The Millennium Sculpture was made by the James Brothers blacksmiths of Broughton and was made from iron reclaimed from the old Cransley furnaces which was situated on the junction of the A43 and A14. The seven plaques depict the history of our parish. The sculpture was erected in 2000 from local subscriptions and donations made in the parish and the individual plaques tell the following story.
The top plaque shows the coat of arms of the De Cranesley family from the medieval period showing three cranes divided by a vertical chevron. Contemporary glass is to be found in Cransley church showing this emblem. This coat of arms gives rise to the name of our public house “The Three Cranes”.
This plaque depicts Cransley Reservoir which was constructed in the 1880’s to provide water for Kettering and Cransley furnaces.
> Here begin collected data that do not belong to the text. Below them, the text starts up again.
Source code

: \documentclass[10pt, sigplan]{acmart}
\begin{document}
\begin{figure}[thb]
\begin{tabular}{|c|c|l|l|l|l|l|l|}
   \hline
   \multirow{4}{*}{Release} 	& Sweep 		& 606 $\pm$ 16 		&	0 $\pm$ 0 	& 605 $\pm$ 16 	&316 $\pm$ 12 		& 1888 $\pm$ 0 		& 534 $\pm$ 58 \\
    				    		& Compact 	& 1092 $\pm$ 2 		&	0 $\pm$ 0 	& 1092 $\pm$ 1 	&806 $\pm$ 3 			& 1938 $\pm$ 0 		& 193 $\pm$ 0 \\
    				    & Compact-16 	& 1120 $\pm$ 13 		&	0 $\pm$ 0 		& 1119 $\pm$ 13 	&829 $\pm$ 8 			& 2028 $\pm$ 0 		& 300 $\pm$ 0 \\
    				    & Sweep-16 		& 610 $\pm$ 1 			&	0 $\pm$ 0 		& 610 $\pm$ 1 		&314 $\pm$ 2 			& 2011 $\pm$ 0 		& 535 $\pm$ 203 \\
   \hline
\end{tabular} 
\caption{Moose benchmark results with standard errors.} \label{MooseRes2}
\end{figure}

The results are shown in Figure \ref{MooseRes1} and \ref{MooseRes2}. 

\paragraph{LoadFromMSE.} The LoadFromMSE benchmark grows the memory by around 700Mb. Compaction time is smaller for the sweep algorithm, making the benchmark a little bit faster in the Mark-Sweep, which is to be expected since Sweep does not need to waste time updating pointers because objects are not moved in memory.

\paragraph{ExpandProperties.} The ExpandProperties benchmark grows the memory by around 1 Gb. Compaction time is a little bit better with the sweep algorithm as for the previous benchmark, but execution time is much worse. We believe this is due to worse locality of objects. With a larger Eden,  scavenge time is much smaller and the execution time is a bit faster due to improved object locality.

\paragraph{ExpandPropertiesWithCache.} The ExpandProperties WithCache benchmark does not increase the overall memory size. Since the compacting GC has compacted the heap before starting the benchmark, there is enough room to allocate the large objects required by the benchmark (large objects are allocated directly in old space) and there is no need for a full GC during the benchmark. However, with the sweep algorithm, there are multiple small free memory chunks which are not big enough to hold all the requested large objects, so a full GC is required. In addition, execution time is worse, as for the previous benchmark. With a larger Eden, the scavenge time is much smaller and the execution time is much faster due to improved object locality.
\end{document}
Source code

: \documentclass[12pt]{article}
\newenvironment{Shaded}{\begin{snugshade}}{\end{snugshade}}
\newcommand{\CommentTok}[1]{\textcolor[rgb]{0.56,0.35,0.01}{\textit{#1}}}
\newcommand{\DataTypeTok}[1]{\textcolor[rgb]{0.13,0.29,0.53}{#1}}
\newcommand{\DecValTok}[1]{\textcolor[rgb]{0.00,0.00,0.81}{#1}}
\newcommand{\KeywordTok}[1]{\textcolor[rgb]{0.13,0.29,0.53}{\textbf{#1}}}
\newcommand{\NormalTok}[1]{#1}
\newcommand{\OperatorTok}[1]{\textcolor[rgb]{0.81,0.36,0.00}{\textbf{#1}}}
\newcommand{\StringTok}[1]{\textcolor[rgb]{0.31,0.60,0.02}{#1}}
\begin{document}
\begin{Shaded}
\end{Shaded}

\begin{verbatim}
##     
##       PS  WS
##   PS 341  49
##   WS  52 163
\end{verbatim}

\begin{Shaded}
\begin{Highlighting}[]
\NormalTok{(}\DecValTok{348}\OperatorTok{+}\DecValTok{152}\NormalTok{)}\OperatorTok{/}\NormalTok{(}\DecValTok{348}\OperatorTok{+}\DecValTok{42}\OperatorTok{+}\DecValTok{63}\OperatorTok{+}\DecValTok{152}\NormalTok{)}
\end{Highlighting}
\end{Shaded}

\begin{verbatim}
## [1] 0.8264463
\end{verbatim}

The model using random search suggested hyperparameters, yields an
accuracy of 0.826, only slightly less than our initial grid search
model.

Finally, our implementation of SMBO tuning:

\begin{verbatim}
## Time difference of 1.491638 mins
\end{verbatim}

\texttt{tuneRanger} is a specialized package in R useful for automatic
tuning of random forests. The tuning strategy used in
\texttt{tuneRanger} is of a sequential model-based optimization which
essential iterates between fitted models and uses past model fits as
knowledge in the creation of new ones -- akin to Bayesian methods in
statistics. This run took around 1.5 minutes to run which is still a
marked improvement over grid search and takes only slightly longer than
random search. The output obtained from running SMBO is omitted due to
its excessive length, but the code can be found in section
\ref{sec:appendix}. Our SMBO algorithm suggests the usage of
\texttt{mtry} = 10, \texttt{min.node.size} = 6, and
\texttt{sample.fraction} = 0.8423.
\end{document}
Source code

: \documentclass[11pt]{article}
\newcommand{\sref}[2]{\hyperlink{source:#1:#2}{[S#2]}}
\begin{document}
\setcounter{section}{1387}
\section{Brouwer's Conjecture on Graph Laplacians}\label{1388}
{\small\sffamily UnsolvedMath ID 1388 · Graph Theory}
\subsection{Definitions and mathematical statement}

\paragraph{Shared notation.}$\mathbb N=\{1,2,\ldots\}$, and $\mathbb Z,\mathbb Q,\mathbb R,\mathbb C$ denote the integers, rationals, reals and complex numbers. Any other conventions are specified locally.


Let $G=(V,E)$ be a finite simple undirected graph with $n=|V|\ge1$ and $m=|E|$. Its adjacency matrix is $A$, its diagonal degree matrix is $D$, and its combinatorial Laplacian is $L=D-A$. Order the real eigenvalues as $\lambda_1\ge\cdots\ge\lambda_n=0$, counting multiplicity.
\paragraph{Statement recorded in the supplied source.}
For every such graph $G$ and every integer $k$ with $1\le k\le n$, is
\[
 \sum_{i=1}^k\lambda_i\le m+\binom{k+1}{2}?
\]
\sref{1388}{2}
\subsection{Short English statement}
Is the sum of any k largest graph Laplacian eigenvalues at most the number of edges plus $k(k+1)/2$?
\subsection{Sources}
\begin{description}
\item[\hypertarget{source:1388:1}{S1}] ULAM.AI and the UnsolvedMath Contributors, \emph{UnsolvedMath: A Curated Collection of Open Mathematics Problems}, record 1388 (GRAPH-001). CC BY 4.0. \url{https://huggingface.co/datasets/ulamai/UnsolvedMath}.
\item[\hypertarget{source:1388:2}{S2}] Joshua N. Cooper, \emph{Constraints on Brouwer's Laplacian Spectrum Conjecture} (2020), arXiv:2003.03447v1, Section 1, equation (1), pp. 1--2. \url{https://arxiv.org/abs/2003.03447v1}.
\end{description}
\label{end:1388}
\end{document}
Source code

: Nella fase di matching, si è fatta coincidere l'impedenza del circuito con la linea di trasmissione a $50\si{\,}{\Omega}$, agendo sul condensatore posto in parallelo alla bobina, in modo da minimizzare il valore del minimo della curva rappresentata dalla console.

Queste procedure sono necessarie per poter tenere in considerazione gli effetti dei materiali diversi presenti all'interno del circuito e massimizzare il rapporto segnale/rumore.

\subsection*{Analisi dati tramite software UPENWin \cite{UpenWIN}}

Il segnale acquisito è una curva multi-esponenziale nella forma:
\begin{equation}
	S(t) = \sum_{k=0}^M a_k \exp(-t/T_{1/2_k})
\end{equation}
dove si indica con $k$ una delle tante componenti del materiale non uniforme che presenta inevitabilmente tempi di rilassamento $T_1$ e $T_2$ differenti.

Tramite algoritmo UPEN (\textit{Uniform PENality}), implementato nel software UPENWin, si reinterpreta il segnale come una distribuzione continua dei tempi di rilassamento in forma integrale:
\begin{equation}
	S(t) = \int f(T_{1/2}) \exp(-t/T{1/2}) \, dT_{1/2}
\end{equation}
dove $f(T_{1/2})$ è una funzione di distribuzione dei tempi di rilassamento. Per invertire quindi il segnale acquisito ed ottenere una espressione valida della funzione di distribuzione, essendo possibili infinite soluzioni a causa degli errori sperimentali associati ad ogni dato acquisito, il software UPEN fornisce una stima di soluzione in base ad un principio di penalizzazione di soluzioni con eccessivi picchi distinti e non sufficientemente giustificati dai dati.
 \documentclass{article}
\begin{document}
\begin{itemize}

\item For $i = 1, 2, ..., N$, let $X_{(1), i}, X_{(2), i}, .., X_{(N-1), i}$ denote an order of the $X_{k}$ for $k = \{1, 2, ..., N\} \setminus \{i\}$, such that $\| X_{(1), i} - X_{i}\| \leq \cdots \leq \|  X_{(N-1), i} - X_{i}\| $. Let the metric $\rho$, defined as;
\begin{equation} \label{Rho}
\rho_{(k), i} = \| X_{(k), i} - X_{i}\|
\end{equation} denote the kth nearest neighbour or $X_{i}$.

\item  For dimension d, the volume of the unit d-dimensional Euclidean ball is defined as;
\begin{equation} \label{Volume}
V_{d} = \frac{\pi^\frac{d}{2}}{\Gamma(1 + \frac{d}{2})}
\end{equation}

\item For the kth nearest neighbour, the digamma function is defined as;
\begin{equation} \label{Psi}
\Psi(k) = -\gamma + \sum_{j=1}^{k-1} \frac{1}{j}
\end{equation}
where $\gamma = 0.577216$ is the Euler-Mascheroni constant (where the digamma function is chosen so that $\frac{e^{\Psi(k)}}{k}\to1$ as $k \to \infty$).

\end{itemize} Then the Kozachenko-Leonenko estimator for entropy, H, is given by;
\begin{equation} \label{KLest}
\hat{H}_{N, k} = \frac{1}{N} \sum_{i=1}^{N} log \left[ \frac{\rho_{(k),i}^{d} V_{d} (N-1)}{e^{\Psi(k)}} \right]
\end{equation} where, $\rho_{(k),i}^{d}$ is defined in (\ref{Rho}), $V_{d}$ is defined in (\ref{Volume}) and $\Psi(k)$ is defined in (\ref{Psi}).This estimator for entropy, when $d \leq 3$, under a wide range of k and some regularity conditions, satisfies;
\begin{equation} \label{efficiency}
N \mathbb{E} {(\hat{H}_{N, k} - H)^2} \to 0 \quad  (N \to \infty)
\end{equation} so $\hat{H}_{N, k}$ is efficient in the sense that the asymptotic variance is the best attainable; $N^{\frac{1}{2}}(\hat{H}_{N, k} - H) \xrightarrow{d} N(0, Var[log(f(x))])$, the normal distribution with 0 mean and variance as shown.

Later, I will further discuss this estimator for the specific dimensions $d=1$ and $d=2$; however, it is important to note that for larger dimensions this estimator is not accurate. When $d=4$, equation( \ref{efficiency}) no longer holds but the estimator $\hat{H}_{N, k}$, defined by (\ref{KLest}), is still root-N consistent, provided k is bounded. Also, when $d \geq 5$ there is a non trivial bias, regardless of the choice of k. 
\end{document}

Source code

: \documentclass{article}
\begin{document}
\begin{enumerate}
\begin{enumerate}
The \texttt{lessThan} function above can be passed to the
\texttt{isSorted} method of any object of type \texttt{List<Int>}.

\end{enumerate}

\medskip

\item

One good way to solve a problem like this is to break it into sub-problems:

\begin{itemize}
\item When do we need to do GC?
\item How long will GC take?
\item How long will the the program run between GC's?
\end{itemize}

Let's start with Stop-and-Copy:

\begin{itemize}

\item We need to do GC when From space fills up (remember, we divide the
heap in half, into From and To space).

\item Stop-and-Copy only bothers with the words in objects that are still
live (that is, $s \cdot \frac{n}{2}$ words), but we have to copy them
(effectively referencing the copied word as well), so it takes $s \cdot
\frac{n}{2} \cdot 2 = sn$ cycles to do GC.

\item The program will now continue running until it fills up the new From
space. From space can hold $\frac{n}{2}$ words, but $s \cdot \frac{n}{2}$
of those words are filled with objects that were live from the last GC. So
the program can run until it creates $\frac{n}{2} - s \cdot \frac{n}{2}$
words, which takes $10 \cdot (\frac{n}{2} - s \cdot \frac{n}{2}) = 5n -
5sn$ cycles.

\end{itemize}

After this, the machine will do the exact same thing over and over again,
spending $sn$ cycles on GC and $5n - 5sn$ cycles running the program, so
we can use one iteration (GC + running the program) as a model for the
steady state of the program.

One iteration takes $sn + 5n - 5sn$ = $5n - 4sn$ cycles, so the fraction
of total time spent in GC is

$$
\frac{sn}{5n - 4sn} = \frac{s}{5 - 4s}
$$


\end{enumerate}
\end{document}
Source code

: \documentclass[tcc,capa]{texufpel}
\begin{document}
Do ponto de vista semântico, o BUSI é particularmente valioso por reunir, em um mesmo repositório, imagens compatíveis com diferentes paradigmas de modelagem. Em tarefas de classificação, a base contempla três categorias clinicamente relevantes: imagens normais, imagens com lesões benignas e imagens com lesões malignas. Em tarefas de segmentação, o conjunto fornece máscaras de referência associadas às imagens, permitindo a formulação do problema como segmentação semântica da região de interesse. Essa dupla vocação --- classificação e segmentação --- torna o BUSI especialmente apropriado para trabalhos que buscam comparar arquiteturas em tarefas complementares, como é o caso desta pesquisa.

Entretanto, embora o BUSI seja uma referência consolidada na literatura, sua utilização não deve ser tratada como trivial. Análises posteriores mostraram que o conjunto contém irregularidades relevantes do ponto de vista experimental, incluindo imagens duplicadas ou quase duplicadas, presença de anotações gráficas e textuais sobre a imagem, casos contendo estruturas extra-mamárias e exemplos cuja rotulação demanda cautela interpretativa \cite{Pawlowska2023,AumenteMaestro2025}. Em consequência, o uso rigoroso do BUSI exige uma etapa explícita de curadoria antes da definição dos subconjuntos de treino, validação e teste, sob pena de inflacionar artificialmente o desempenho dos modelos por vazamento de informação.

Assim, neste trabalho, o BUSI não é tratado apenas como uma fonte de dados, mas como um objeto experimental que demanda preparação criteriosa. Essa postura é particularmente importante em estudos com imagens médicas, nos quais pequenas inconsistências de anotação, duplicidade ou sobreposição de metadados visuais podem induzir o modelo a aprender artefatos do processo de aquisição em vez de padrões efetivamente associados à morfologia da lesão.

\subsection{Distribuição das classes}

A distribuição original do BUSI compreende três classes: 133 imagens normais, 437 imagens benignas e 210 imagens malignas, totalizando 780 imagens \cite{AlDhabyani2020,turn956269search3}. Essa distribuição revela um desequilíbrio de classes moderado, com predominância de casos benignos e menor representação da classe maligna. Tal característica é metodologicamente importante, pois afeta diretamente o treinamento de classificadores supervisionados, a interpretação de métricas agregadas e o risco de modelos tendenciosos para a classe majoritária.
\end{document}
It is now privately owned and used by Cransley sailing club covering approximately 75 acres.
This plaque depicts agricultural produce particularly wheat and oats which have been grown in the village for centuries. It also represents all forms of agriculture which is the main use of the land in our parish.
This plaque depicts Saint Andrews church in Church Lane which was mainly constructed some 800 years ago. It is a treasure house of village history and has many interesting memorials and stained glass windows including the world famous American window which was given to the United Kingdom by the United States Of America in 1944 to commemorate the important collaboration between our two nations to defeat Nazi Germany. Many American Servicemen attended our church during the war as there were many American Airfields close by. The then vicar the Revd. Greville Cooke used to broadcast on BBC Radio from “somewhere in England” church services to the troops and our country. It depicts important scenes of the war including the famous meeting between Churchhill and Roosvelt at the Yalta conference were Churchhill is smoking his famous cigar. This is supposed to be the only stained glass window in the world depicting a man smoking.
This plaque depicts the woodland and wild flowers of our parish. Cransley wood is an ancient woodland area formally part of Rockingham forest. The wild flowers are bluebells which denote England’s wild woods. The tree is an oak tree as Cransley was once renowned for the quality of its oaks which were much sought after in the 18th century. All the old woodland trees were felled during the 1939 – 1945 war as part of the national need for timber. In the middle of Cransley wood is a feature marked on early maps as “tumulus” or mound and it is thought it may be the site of a early defensive building.
This plaque depicts Cransley furnaces which were built in the 1890’s to remove iron from the locally mined iron ore. This new local industry saved the Cransley estate from bankruptcy as it had been on the market since 1884 and was not sold until 1903 when the iron revenues began to flow. The furnaces closed in the early 1960’s and became the main depot for the destruction of steam trains after the Beeching cuts. The site is now known as Cransley Park and await to see what is to be constructed on the site.